The SKOS semantic relations are intended to be used to built links between concepts that are part of the expressed KOS. For this package, that means that they are only permitted between harmonised concepts. The semantic relations that are required here are skos:broader and skos:narrower. The Triple ontology:concept_A skos:broader ontology:concept_B states that concept A has the broader concept concept B. Both relations are inverse to each other. That means that if ontology:concept_A skos:broader ontology:concept_B then ontology:concept_B skos:narrower ontology:concept_A. For this very reason, we only describe one of both relations in the ontologies tables; skos:broader. In this package, the relation is indicated with has_broader in the tables harmonised classes and harmonised concepts.

The SKOS mapping properties are similar to the semantic relations, but they are used to construct relations between concepts that are part of the expressed KOS and concepts that are not part of it. For this package that means all relations between harmonised classes or concepts and external classes or concepts have to be described with the SKOS mapping properties. We support four of the SKOS mapping relations: skos:narrowMatch and skos:broadMatch have similar meanings as the semantic relations introduces above. The property skos:closeMatch indicates “two concepts that are sufficiently similar that they can be used interchangeably in some information retrieval applications” and skos:exactMatch denotes “a high degree of confidence that the concepts can be used interchangeably across a wide range of information retrieval applications”, thus it allows transitive closure. In this package, the mapping properties are indicated with has_narrow_match, has_broad_match, has_close_match and has_exact_match in the tables harmonised classes and harmonised concepts.
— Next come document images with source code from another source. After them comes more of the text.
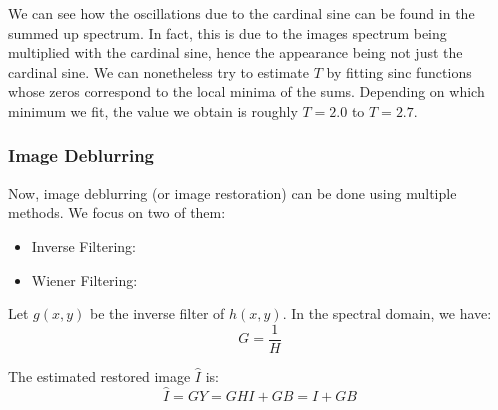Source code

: We can see how the oscillations due to the cardinal sine can be found in the summed up spectrum. In fact, this is due to the images spectrum being multiplied with the cardinal sine, hence the appearance being not just the cardinal sine. We can nonetheless try to estimate $T$ by fitting sinc functions whose zeros correspond to the local minima of the sums. Depending on which minimum we fit, the value we obtain is roughly $T = 2.0$ to $T = 2.7$.


    
    



\subsubsection{Image Deblurring}

Now, image deblurring (or image restoration) can be done using multiple methods. We focus on two of them:
\begin{itemize}
    \item Inverse Filtering: 
    \item Wiener Filtering: 
\end{itemize}

Let $g(x, y)$ be the inverse filter of $h(x, y)$. In the spectral domain, we have:
\begin{equation}
    G = \frac{1}{H}
\end{equation}

The estimated restored image $\hat{I}$ is:
\begin{equation}
    \hat{I} = GY = GHI + GB = I + GB
\end{equation}

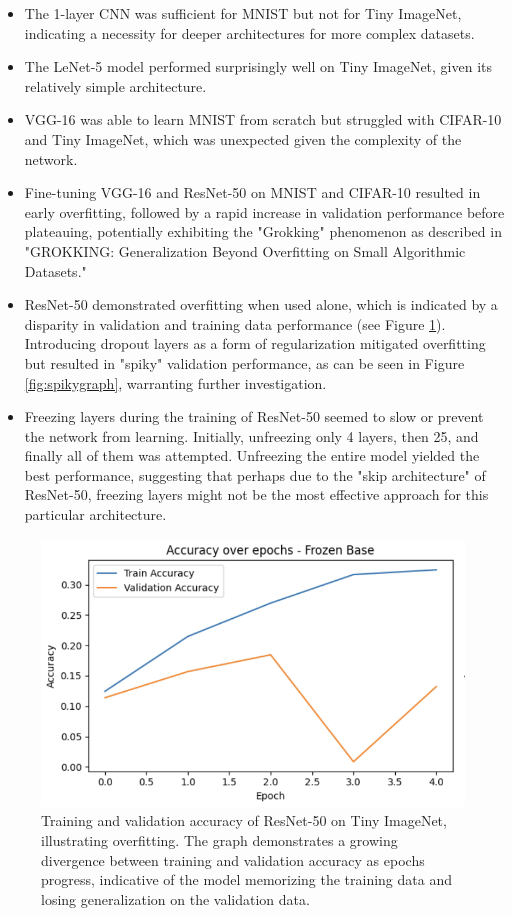 \documentclass[letterpaper]{article}
\begin{document}
\begin{itemize}
    \item The 1-layer CNN was sufficient for MNIST but not for Tiny ImageNet, indicating a necessity for deeper architectures for more complex datasets.
    \item The LeNet-5 model performed surprisingly well on Tiny ImageNet, given its relatively simple architecture.
    \item VGG-16 was able to learn MNIST from scratch but struggled with CIFAR-10 and Tiny ImageNet, which was unexpected given the complexity of the network.
    \item Fine-tuning VGG-16 and ResNet-50 on MNIST and CIFAR-10 resulted in early overfitting, followed by a rapid increase in validation performance before plateauing, potentially exhibiting the "Grokking" phenomenon as described in "GROKKING: Generalization Beyond Overfitting on Small Algorithmic Datasets." \cite{power2022grokking}
    \item ResNet-50 demonstrated overfitting when used alone, which is indicated by a disparity in validation and training data performance (see Figure \ref{fig:overfittinggraph}). Introducing dropout layers as a form of regularization mitigated overfitting but resulted in "spiky" validation performance, as can be seen in Figure \ref{fig:spikygraph}, warranting further investigation.
    \item Freezing layers during the training of ResNet-50 seemed to slow or prevent the network from learning. Initially, unfreezing only 4 layers, then 25, and finally all of them was attempted. Unfreezing the entire model yielded the best performance, suggesting that perhaps due to the "skip architecture" of ResNet-50, freezing layers might not be the most effective approach for this particular architecture.
\end{itemize}
\begin{figure}
    \centering
    \includegraphics[width=0.8\linewidth]{resnet50_tiny_imagenet_overfitting.png}
    \caption{Training and validation accuracy of ResNet-50 on Tiny ImageNet, illustrating overfitting. The graph demonstrates a growing divergence between training and validation accuracy as epochs progress, indicative of the model memorizing the training data and losing generalization on the validation data.}
    \label{fig:overfittinggraph}
\end{figure}
\end{document}
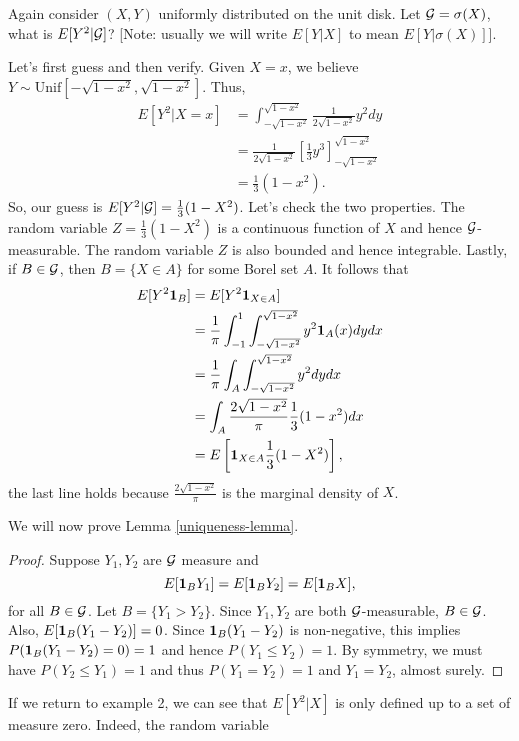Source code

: \begin{example}
    Again consider $(X,Y)$ uniformly distributed on the unit disk. Let ${\mathcal{G}} = \sigma(X)$, what is $E[Y^2|{\mathcal{G}}]$? [Note: usually we will write $E[Y|X]$ to mean $E[Y|\sigma(X)]$]. 

    Let's first guess and then verify. Given $X=x$, we believe $Y\sim \text{Unif}[-\sqrt{1-x^2},\sqrt{1-x^2}]$. Thus,
    \begin{align*}
        E[Y^2|X=x] &=\int_{-\sqrt{1-x^2}}^{\sqrt{1-x^2}} \frac{1}{2\sqrt{1-x^2}}y^2 dy\\
        &= \frac{1}{2\sqrt{1-x^2}}\left[\frac{1}{3}y^3\right]_{-\sqrt{1-x^2}}^{\sqrt{1-x^2}}\\
        &=\frac{1}{3}(1-x^2).
    \end{align*}
    So, our guess is $E[Y^2|{\mathcal{G}}]=\frac{1}{3}(1-X^2)$. Let's check the two properties. The random variable $Z=\frac{1}{3}(1-X^2)$ is a continuous function of $X$ and hence ${\mathcal{G}}$-measurable. The random variable $Z$ is also bounded and hence integrable. Lastly, if $B \in {\mathcal{G}}$, then $B=\{X\in A\}$ for some Borel set $A$. It follows that
    \begin{align*}
        E[ Y^2{{\bf 1}}_B]&= E[Y^2{{\bf 1}}_{X \in A}]\\
        &=\frac{1}{\pi}\int_{-1}^1 \int_{-\sqrt{1-x^2}}^{\sqrt{1-x^2}} y^2{{\bf 1}}_{A}(x) dydx\\
        &=\frac{1}{\pi}\int_A \int_{-\sqrt{1-x^2}}^{\sqrt{1-x^2}}y^2dydx\\
        &=\int_A \frac{2\sqrt{1-x^2}}{\pi} \frac{1}{3}(1-x^2)dx\\
        &=E\left[{{\bf 1}}_{X \in A}\frac{1}{3}(1-X^2)\right], 
    \end{align*}
    the last line holds because $\frac{2\sqrt{1-x^2}}{\pi}$ is the marginal density of $X$.
\end{example}
We will now prove Lemma \ref{uniqueness-lemma}.
\begin{proof}
    Suppose $Y_1,Y_2$ are ${\mathcal{G}}$ measure and 
    \[E[{{\bf 1}}_B Y_1]=E[{{\bf 1}}_B Y_2] = E[{{\bf 1}}_B X], \]
    for all $B \in {\mathcal{G}}$. Let $B = \{Y_1 > Y_2\}$. Since $Y_1,Y_2$ are both ${\mathcal{G}}$-measurable, $B \in {\mathcal{G}}$. Also, $E[{{\bf 1}}_B(Y_1-Y_2)]=0$. Since ${{\bf 1}}_B(Y_1-Y_2)$ is non-negative, this implies $P({{\bf 1}}_B(Y_1-Y_2)=0)=1$ and hence $P(Y_1 \le Y_2)=1$. By symmetry, we must have $P(Y_2 \le Y_1)=1$ and thus $P(Y_1=Y_2)=1$ and $Y_1=Y_2$, almost surely.
\end{proof}
If we return to example 2, we can see that $E[Y^2|X]$ is only defined up to a set of measure zero. Indeed, the random variable 
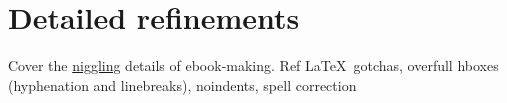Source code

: \chapter{Detailed refinements} %
\label{cha:detailed_refinements}

Cover the \href{http://www.thefreedictionary.com/niggling}{niggling} details of ebook-making. Ref \LaTeX\ gotchas, overfull hboxes (hyphenation and linebreaks), noindents, spell correction

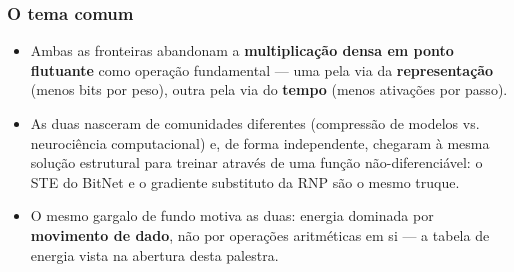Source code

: \begin{frame}
	\frametitle{O tema comum}
	\begin{itemize}
		\item Ambas as fronteiras abandonam a \textbf{multiplicação densa em ponto flutuante} como operação fundamental --- uma pela via da \textbf{representação} (menos bits por peso), outra pela via do \textbf{tempo} (menos ativações por passo).
		\item As duas nasceram de comunidades diferentes (compressão de modelos vs. neurociência computacional) e, de forma independente, chegaram à mesma solução estrutural para treinar através de uma função não-diferenciável: o STE do BitNet e o gradiente substituto da RNP são o mesmo truque.
		\item O mesmo gargalo de fundo motiva as duas: energia dominada por \textbf{movimento de dado}, não por operações aritméticas em si --- a tabela de energia vista na abertura desta palestra.
	\end{itemize}
\end{frame}
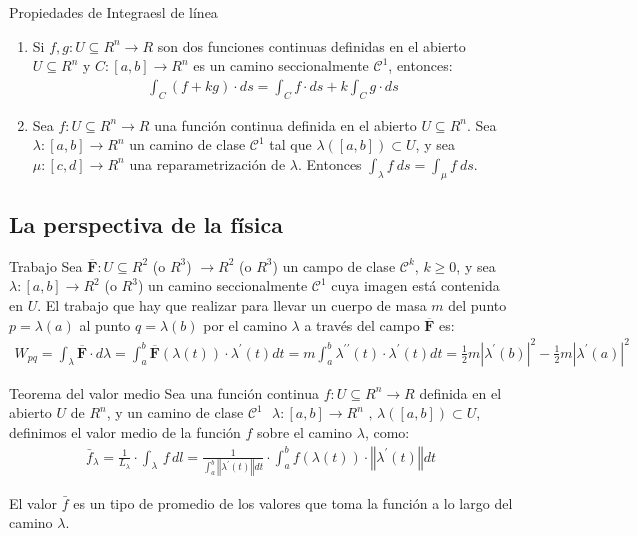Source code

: \documentclass[a4paper, twoside]{article}
\numberwithin{equation}{section}
\numberwithin{figure}{section}
\numberwithin{table}{section}
\newcommand{\vect}[1]{\overline{\textbf{#1}}}
\begin{document}
\begin{corolario*}{Propiedades de Integraesl de línea}
	\begin{enumerate}
		\item Si $f,g: U \subseteq R^n \to R$ son dos funciones continuas definidas en el abierto $U \subseteq R^n$ y $C:[a,b] \to R^n$ es un camino seccionalmente $\mathcal{C}^1$, entonces:
			\begin{align}
				\int_{C} (f+kg) \cdot ds=\int_{C}f \cdot ds+k\int_{C}g \cdot ds
			\end{align}
		\item Sea $f: U \subseteq R^n \to R$ una función continua definida en el abierto $U \subseteq R^n$. Sea $\lambda:[a,b] \to R^n$ un camino de clase $\mathcal{C}^1$ tal que $\lambda \left([a,b]\right) \subset U$, y sea $\mu:[c,d] \to R^n$ una reparametrización de $\lambda$. Entonces $\int_{\lambda}f\: ds=\int_{\mu}f\: ds$.
	\end{enumerate}
\end{corolario*}

\subsection{La perspectiva de la física}
\begin{corolario*}{Trabajo}
	Sea $\vect{F}: U \subseteq R^2$ (o $R^3$) $ \to R^2$ (o $R^3$) un campo de clase $\mathcal{C}^{k}$, $k\ge0$, y sea $\lambda:[a,b] \to R^2$ (o $R^3$) un camino seccionalmente $\mathcal{C}^1$ cuya imagen está contenida en $U$. El trabajo que hay que realizar para llevar un cuerpo de masa $m$ del punto $p=\lambda(a)$ al punto $q=\lambda(b)$ por el camino $\lambda$ a través del campo $\vect{F}$ es:\\
	\begin{align}
		W_{pq}=\int_{\lambda} \vect{F} \cdot d\lambda=\int_{a}^{b} \vect{F} \left(\lambda(t)\right) \cdot \lambda^\prime(t)dt=m\int_{a}^{b}\lambda^{\prime\prime}(t) \cdot \lambda^\prime (t)dt=\frac{1}{2}m\left|\lambda^\prime(b)\right|^2-\frac{1}{2}m\left|\lambda^\prime(a)\right|^2
	\end{align}
\end{corolario*}

\begin{corolario*}{Teorema del valor medio}
	Sea una función continua $f: U \subseteq R^n \rightarrow R$ definida en el abierto $U$ de $R^n$, y un camino de clase $\mathcal{C}^1 \text{ } \lambda:[a,b] \rightarrow R^n \text{ , } \lambda([a,b])\subset U$, definimos el valor medio de la función $f$ sobre el camino $\lambda$, como:
	\begin{align}
		\bar{f}_{\lambda}=\frac{1}{L_{\lambda}} \cdot \int_{\lambda}\, f\, dl=\frac{1}{\int_{a}^{b}\left\Vert \lambda^\prime(t)\right\Vert dt} \cdot \int_{a}^{b}f(\lambda(t)) \cdot \left\Vert \lambda^\prime(t)\right\Vert dt
	\end{align}
	
	El valor $\bar{f}$ es un tipo de promedio de los valores que toma la función a lo largo del camino $\lambda$.
\end{corolario*}
\end{document}
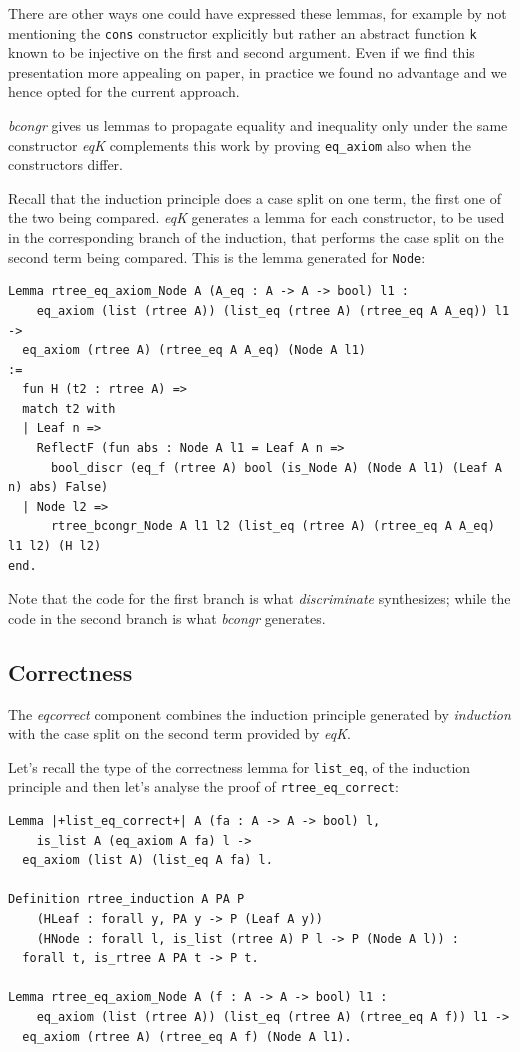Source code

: \documentclass[a4paper,UKenglish,cleveref, autoref]{lipics-v2019}
\newcommand{\derive}[1]{\emph{#1}}
\begin{document}
There are other ways one could have expressed these lemmas,
for example by not mentioning the \lstinline+cons+
constructor explicitly but rather an abstract function \lstinline+k+
known to be injective on the first and second argument.
Even if we find this presentation more appealing on paper, in practice
we found no advantage and we hence opted for the current approach.

\derive{bcongr} gives us lemmas to propagate
equality and inequality only under the same constructor
\derive{eqK} complements this work 
by proving \lstinline+eq_axiom+ also when the constructors differ.

Recall that the induction principle does a case split on one term, the first
one of the two being compared.  \derive{eqK} generates a lemma for each
constructor, to be used in the corresponding branch of the induction, that
performs the case split on the second term being compared.  This is the lemma
generated for \lstinline+Node+:

\begin{lstlisting}
Lemma rtree_eq_axiom_Node A (A_eq : A -> A -> bool) l1 :
    eq_axiom (list (rtree A)) (list_eq (rtree A) (rtree_eq A A_eq)) l1 ->
  eq_axiom (rtree A) (rtree_eq A A_eq) (Node A l1)
:=
  fun H (t2 : rtree A) =>
  match t2 with
  | Leaf n =>
    ReflectF (fun abs : Node A l1 = Leaf A n =>
      bool_discr (eq_f (rtree A) bool (is_Node A) (Node A l1) (Leaf A n) abs) False)
  | Node l2 =>
      rtree_bcongr_Node A l1 l2 (list_eq (rtree A) (rtree_eq A A_eq) l1 l2) (H l2)
end.
\end{lstlisting}

\noindent
Note that the code for the first branch is what
\derive{discriminate} synthesizes; while the code
in the second branch is what \derive{bcongr} generates.

\subsection{Correctness} %
\label{sec:derive:eqcorrect}

The \derive{eqcorrect} component combines the induction
principle generated by \derive{induction} with the
case split on the second term provided by \derive{eqK}.

Let's recall the type of the correctness lemma for
\lstinline+list_eq+, of the induction principle
and then let's analyse the proof of
\lstinline+rtree_eq_correct+:

\begin{lstlisting}
Lemma |+list_eq_correct+| A (fa : A -> A -> bool) l,
    is_list A (eq_axiom A fa) l ->
  eq_axiom (list A) (list_eq A fa) l.

Definition rtree_induction A PA P  
    (HLeaf : forall y, PA y -> P (Leaf A y))
    (HNode : forall l, is_list (rtree A) P l -> P (Node A l)) :
  forall t, is_rtree A PA t -> P t.

Lemma rtree_eq_axiom_Node A (f : A -> A -> bool) l1 :
    eq_axiom (list (rtree A)) (list_eq (rtree A) (rtree_eq A f)) l1 ->
  eq_axiom (rtree A) (rtree_eq A f) (Node A l1).
\end{lstlisting}
       
\end{document}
Finally, SKOS provides the property skos:inScheme that denotes that a concept is part of some KOS. In this package, the table sources administers these KOS’ (skos:Schemes). Each concept and class in this package is assigned to a certain scheme listed in the sources table. For external concepts and classes the column has_source indicates that scheme. Harmonized concepts and classes are part of the harmonized scheme, which is typically described in the first row of the sources table.

Structure of exported SKOS

In the resulting document, both the harmonized classes and concepts are explicitly instantiated as SKOS-Concepts. The harmonized classes are additionally explicitly instantiated as RDF-Classes. Every harmonized concept is instantiated as an object of its according harmonized class. External concepts and classes are not explicitly instantiated as anything, although the use of the SKOS mapping properties allows to infer that they are instances of SKOS-Concept.

Harmonized concepts relate to other harmonized concepts via the SKOS semantic relation skos:broader. Harmonized classes relate to other harmonized classes via the SKOS semantic relation skos:broader. Each harmonized concept that has a value in the class column is instantiated as a member of this class using rdf:type.

Harmonized Concepts relate to external concepts via the SKOS mapping properties. Harmonized Classes relate to external Classes via the SKOS mapping properties.